# Prompt
The required output is the exact sequence of lines from the line holding "Our solution is" to the end of the records, inclusive.

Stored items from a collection

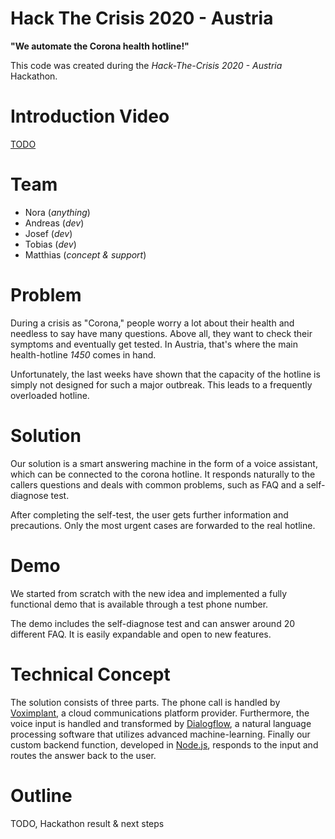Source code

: # Hack The Crisis 2020 - Austria
**"We automate the Corona health hotline!"**

This code was created during the *Hack-The-Crisis 2020 - Austria* Hackathon.


# Introduction Video
[TODO]()


# Team
* Nora (*anything*)
* Andreas (*dev*)
* Josef (*dev*)
* Tobias (*dev*)
* Matthias (*concept & support*)


# Problem
During a crisis as "Corona," people worry a lot about their health and needless to say have many questions. Above all, they want to check their symptoms and eventually get tested. In Austria, that's where the main health-hotline *1450* comes in hand. 

Unfortunately, the last weeks have shown that the capacity of the hotline is simply not designed for such a major outbreak. This leads to a frequently overloaded hotline.


# Solution
Our solution is a smart answering machine in the form of a voice assistant, which can be connected to the corona hotline. It responds naturally to the callers questions and deals with common problems, such as FAQ and a self-diagnose test.

After completing the self-test, the user gets further information and precautions. Only the most urgent cases are forwarded to the real hotline.


# Demo
We started from scratch with the new idea and implemented a fully functional demo that is available through a test phone number.

The demo includes the self-diagnose test and can answer around 20 different FAQ. It is easily expandable and open to new features.


# Technical Concept
The solution consists of three parts.
The phone call is handled by [Voximplant](https://voximplant.com/), a cloud communications platform provider. Furthermore, the voice input is handled and transformed by [Dialogflow](https://dialogflow.com/), a natural language processing software that utilizes advanced machine-learning. Finally our custom backend function, developed in [Node.js](https://nodejs.org/), responds to the input and routes the answer back to the user.


# Outline
TODO, Hackathon result & next steps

# Output for this exercise
Our solution is a smart answering machine in the form of a voice assistant, which can be connected to the corona hotline. It responds naturally to the callers questions and deals with common problems, such as FAQ and a self-diagnose test.

After completing the self-test, the user gets further information and precautions. Only the most urgent cases are forwarded to the real hotline.


# Demo
We started from scratch with the new idea and implemented a fully functional demo that is available through a test phone number.

The demo includes the self-diagnose test and can answer around 20 different FAQ. It is easily expandable and open to new features.


# Technical Concept
The solution consists of three parts.
The phone call is handled by [Voximplant](https://voximplant.com/), a cloud communications platform provider. Furthermore, the voice input is handled and transformed by [Dialogflow](https://dialogflow.com/), a natural language processing software that utilizes advanced machine-learning. Finally our custom backend function, developed in [Node.js](https://nodejs.org/), responds to the input and routes the answer back to the user.


# Outline
TODO, Hackathon result & next steps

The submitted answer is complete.